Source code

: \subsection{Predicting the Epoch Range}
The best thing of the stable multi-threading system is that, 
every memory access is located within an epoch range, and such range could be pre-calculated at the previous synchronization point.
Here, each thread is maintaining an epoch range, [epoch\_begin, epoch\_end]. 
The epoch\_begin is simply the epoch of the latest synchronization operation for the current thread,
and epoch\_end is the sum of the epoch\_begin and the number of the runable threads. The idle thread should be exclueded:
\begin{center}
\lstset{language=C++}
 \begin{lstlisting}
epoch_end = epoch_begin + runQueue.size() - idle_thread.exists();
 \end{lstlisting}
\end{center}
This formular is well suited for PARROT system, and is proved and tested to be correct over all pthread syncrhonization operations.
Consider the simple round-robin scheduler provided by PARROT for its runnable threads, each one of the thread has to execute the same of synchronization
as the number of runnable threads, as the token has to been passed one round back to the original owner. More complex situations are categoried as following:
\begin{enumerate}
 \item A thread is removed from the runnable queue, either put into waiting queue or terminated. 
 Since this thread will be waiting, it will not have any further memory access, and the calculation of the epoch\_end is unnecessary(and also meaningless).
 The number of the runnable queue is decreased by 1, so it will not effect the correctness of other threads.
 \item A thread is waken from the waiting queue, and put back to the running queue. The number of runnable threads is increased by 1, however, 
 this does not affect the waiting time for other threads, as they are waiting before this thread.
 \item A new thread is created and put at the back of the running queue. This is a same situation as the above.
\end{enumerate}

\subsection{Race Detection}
------------------------------------
■ Problem requirements: Please state how many lines of the material contain the word "from", giving the number alone.

■ Answer section: 2